# Exercise instructions
What you give back must match the data exactly, minus the pictures.

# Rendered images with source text
··········
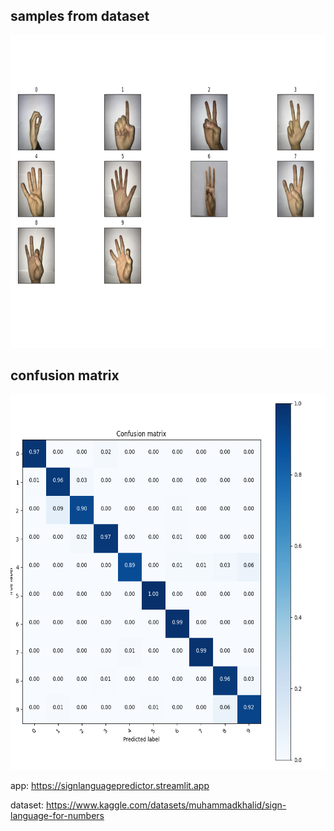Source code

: ## samples from dataset
<img src='sample.png' width='800' height='500'>

## confusion matrix
<img src='sign_language_model_confusion_matrix.png' width='600' height='600'>

app: https://signlanguagepredictor.streamlit.app

dataset: https://www.kaggle.com/datasets/muhammadkhalid/sign-language-for-numbers
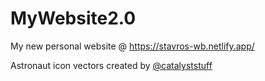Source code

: # MyWebsite2.0
My new personal website @
https://stavros-wb.netlify.app/

Astronaut icon vectors created by <a href="https://www.freepik.com/catalyststuff" target="blank">@catalyststuff</a>

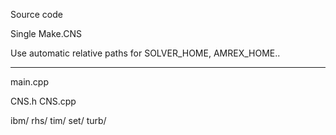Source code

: Source code

Single Make.CNS

Use automatic relative  paths for SOLVER_HOME, AMREX_HOME..


-----------------------

main.cpp

CNS.h
CNS.cpp

ibm/
rhs/
tim/
set/
turb/



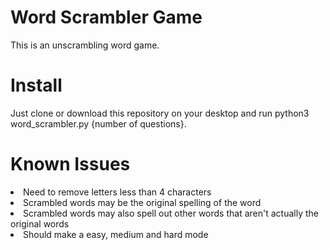 # Word Scrambler Game
This is an unscrambling word game.

# Install
Just clone or download this repository on your desktop and run python3 word_scrambler.py {number of questions}.

# Known Issues
<li> Need to remove letters less than 4 characters </li>
<li> Scrambled words may be the original spelling of the word </li>
<li> Scrambled words may also spell out other words that aren't actually the original words </li>
<li> Should make a easy, medium and hard mode </li>
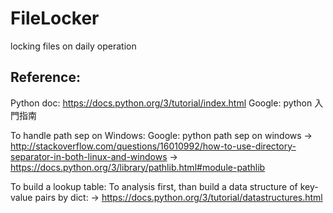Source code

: # FileLocker
locking files on daily operation

## Reference:

Python doc:
https://docs.python.org/3/tutorial/index.html
Google: python 入門指南

To handle path sep on Windows:
Google: python path sep on windows
-> http://stackoverflow.com/questions/16010992/how-to-use-directory-separator-in-both-linux-and-windows
-> https://docs.python.org/3/library/pathlib.html#module-pathlib

To build a lookup table:
To analysis first, than build a data structure of key-value pairs by dict:
-> https://docs.python.org/3/tutorial/datastructures.html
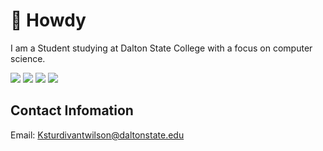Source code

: #  :japanese_goblin: Howdy

I am a Student studying at Dalton State College with a focus on computer science.

![](https://raw.githubusercontent.com/ksturdivantwilson/github-stats/master/generated/overview.svg#gh-dark-mode-only)
![](https://raw.githubusercontent.com/ksturdivantwilson/github-stats/master/generated/overview.svg#gh-light-mode-only)
![](https://raw.githubusercontent.com/ksturdivantwilson/github-stats/master/generated/languages.svg#gh-dark-mode-only)
![](https://raw.githubusercontent.com/ksturdivantwilson/github-stats/master/generated/languages.svg#gh-light-mode-only)

## Contact Infomation

Email: Ksturdivantwilson@daltonstate.edu

<!---
ksturdivantwilson/ksturdivantwilson is a ✨ special ✨ repository because its `README.md` (this file) appears on your GitHub profile.
You can click the Preview link to take a look at your changes.
--->

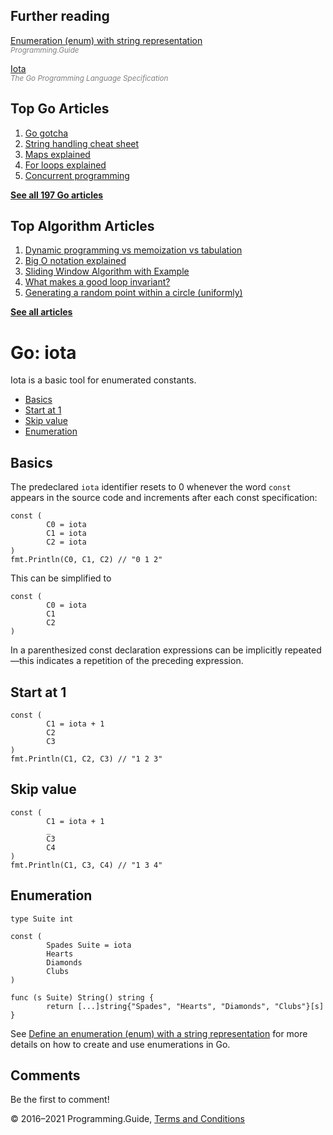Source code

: <span class="underline"></span>

<span class="underline"></span>

Further reading
---------------

[Enumeration (enum) with string representation](define-enumeration-string.html)  
<span style="color: grey; font-style: italic; font-size: smaller">Programming.Guide</span>

[Iota](https://golang.org/ref/spec#Iota)  
<span style="color: grey; font-style: italic; font-size: smaller">The Go Programming Language Specification</span>

Top Go Articles
---------------

1.  [Go gotcha](go-gotcha.html)
2.  [String handling cheat sheet](string-functions-reference-cheat-sheet.html)
3.  [Maps explained](maps-explained.html)
4.  [For loops explained](for-loop.html)
5.  [Concurrent programming](go-concurrency-tutorial.html)

[**See all 197 Go articles**](index.html)

<span class="underline"></span>

Top Algorithm Articles
----------------------

1.  [Dynamic programming vs memoization vs tabulation](../dynamic-programming-vs-memoization-vs-tabulation.html)
2.  [Big O notation explained](../big-o-notation-explained.html)
3.  [Sliding Window Algorithm with Example](../sliding-window-example.html)
4.  [What makes a good loop invariant?](../what-makes-a-good-loop-invariant.html)
5.  [Generating a random point within a circle (uniformly)](../random-point-within-circle.html)

[**See all articles**](../index.html)

Go: iota
========

Iota is a basic tool for enumerated constants.

-   [Basics](iota.html#basics)
-   [Start at 1](iota.html#start-at-1)
-   [Skip value](iota.html#skip-value)
-   [Enumeration](iota.html#enumeration)

Basics
------

The predeclared `iota` identifier resets to 0 whenever the word `const` appears in the source code and increments after each const specification:

    const (
            C0 = iota
            C1 = iota
            C2 = iota
    )
    fmt.Println(C0, C1, C2) // "0 1 2"

This can be simplified to

    const (
            C0 = iota
            C1
            C2
    )

In a parenthesized const declaration expressions can be implicitly repeated—this indicates a repetition of the preceding expression.

Start at 1
----------

    const (
            C1 = iota + 1
            C2
            C3
    )
    fmt.Println(C1, C2, C3) // "1 2 3"

Skip value
----------

    const (
            C1 = iota + 1
            _
            C3
            C4
    )
    fmt.Println(C1, C3, C4) // "1 3 4"

Enumeration
-----------

    type Suite int

    const (
            Spades Suite = iota
            Hearts
            Diamonds
            Clubs
    )

    func (s Suite) String() string {
            return [...]string{"Spades", "Hearts", "Diamonds", "Clubs"}[s]
    }

See [Define an enumeration (enum) with a string representation](define-enumeration-string.html) for more details on how to create and use enumerations in Go.

Comments
--------

Be the first to comment!

© 2016–2021 Programming.Guide, [Terms and Conditions](../terms-and-conditions.html)
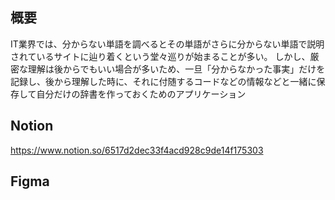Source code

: 
## 概要
IT業界では、分からない単語を調べるとその単語がさらに分からない単語で説明されているサイトに辿り着くという堂々巡りが始まることが多い。
しかし、厳密な理解は後からでもいい場合が多いため、一旦「分からなかった事実」だけを記録し、後から理解した時に、それに付随するコードなどの情報などと一緒に保存して自分だけの辞書を作っておくためのアプリケーション

## Notion
https://www.notion.so/6517d2dec33f4acd928c9de14f175303

## Figma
··········
# Solution below
Source code

: ## samples from dataset
<img src='sample.png' width='800' height='500'>

## confusion matrix
<img src='sign_language_model_confusion_matrix.png' width='600' height='600'>

app: https://signlanguagepredictor.streamlit.app

dataset: https://www.kaggle.com/datasets/muhammadkhalid/sign-language-for-numbers
Source code

: # MyWebsite2.0
My new personal website @
https://stavros-wb.netlify.app/

Astronaut icon vectors created by <a href="https://www.freepik.com/catalyststuff" target="blank">@catalyststuff</a>

Source code

: Source code

Single Make.CNS

Use automatic relative  paths for SOLVER_HOME, AMREX_HOME..


-----------------------

main.cpp

CNS.h
CNS.cpp

ibm/
rhs/
tim/
set/
turb/



 # Word Scrambler Game
This is an unscrambling word game.

# Install
Just clone or download this repository on your desktop and run python3 word_scrambler.py {number of questions}.

# Known Issues
<li> Need to remove letters less than 4 characters </li>
<li> Scrambled words may be the original spelling of the word </li>
<li> Scrambled words may also spell out other words that aren't actually the original words </li>
<li> Should make a easy, medium and hard mode </li>
Source code

: # FileLocker
locking files on daily operation

## Reference:

Python doc:
https://docs.python.org/3/tutorial/index.html
Google: python 入門指南

To handle path sep on Windows:
Google: python path sep on windows
-> http://stackoverflow.com/questions/16010992/how-to-use-directory-separator-in-both-linux-and-windows
-> https://docs.python.org/3/library/pathlib.html#module-pathlib

To build a lookup table:
To analysis first, than build a data structure of key-value pairs by dict:
-> https://docs.python.org/3/tutorial/datastructures.html
Source code

: #  :japanese_goblin: Howdy

I am a Student studying at Dalton State College with a focus on computer science.

![](https://raw.githubusercontent.com/ksturdivantwilson/github-stats/master/generated/overview.svg#gh-dark-mode-only)
![](https://raw.githubusercontent.com/ksturdivantwilson/github-stats/master/generated/overview.svg#gh-light-mode-only)
![](https://raw.githubusercontent.com/ksturdivantwilson/github-stats/master/generated/languages.svg#gh-dark-mode-only)
![](https://raw.githubusercontent.com/ksturdivantwilson/github-stats/master/generated/languages.svg#gh-light-mode-only)

## Contact Infomation

Email: Ksturdivantwilson@daltonstate.edu

<!---
ksturdivantwilson/ksturdivantwilson is a ✨ special ✨ repository because its `README.md` (this file) appears on your GitHub profile.
You can click the Preview link to take a look at your changes.
--->

Source code

: <span class="underline"></span>

<span class="underline"></span>

Further reading
---------------

[Enumeration (enum) with string representation](define-enumeration-string.html)  
<span style="color: grey; font-style: italic; font-size: smaller">Programming.Guide</span>

[Iota](https://golang.org/ref/spec#Iota)  
<span style="color: grey; font-style: italic; font-size: smaller">The Go Programming Language Specification</span>

Top Go Articles
---------------

1.  [Go gotcha](go-gotcha.html)
2.  [String handling cheat sheet](string-functions-reference-cheat-sheet.html)
3.  [Maps explained](maps-explained.html)
4.  [For loops explained](for-loop.html)
5.  [Concurrent programming](go-concurrency-tutorial.html)

[**See all 197 Go articles**](index.html)

<span class="underline"></span>

Top Algorithm Articles
----------------------

1.  [Dynamic programming vs memoization vs tabulation](../dynamic-programming-vs-memoization-vs-tabulation.html)
2.  [Big O notation explained](../big-o-notation-explained.html)
3.  [Sliding Window Algorithm with Example](../sliding-window-example.html)
4.  [What makes a good loop invariant?](../what-makes-a-good-loop-invariant.html)
5.  [Generating a random point within a circle (uniformly)](../random-point-within-circle.html)

[**See all articles**](../index.html)

Go: iota
========

Iota is a basic tool for enumerated constants.

-   [Basics](iota.html#basics)
-   [Start at 1](iota.html#start-at-1)
-   [Skip value](iota.html#skip-value)
-   [Enumeration](iota.html#enumeration)

Basics
------

The predeclared `iota` identifier resets to 0 whenever the word `const` appears in the source code and increments after each const specification:

    const (
            C0 = iota
            C1 = iota
            C2 = iota
    )
    fmt.Println(C0, C1, C2) // "0 1 2"

This can be simplified to

    const (
            C0 = iota
            C1
            C2
    )

In a parenthesized const declaration expressions can be implicitly repeated—this indicates a repetition of the preceding expression.

Start at 1
----------

    const (
            C1 = iota + 1
            C2
            C3
    )
    fmt.Println(C1, C2, C3) // "1 2 3"

Skip value
----------

    const (
            C1 = iota + 1
            _
            C3
            C4
    )
    fmt.Println(C1, C3, C4) // "1 3 4"

Enumeration
-----------

    type Suite int

    const (
            Spades Suite = iota
            Hearts
            Diamonds
            Clubs
    )

    func (s Suite) String() string {
            return [...]string{"Spades", "Hearts", "Diamonds", "Clubs"}[s]
    }

See [Define an enumeration (enum) with a string representation](define-enumeration-string.html) for more details on how to create and use enumerations in Go.

Comments
--------

Be the first to comment!

© 2016–2021 Programming.Guide, [Terms and Conditions](../terms-and-conditions.html)
Source code

: 
## 概要
IT業界では、分からない単語を調べるとその単語がさらに分からない単語で説明されているサイトに辿り着くという堂々巡りが始まることが多い。
しかし、厳密な理解は後からでもいい場合が多いため、一旦「分からなかった事実」だけを記録し、後から理解した時に、それに付随するコードなどの情報などと一緒に保存して自分だけの辞書を作っておくためのアプリケーション

## Notion
https://www.notion.so/6517d2dec33f4acd928c9de14f175303

## Figma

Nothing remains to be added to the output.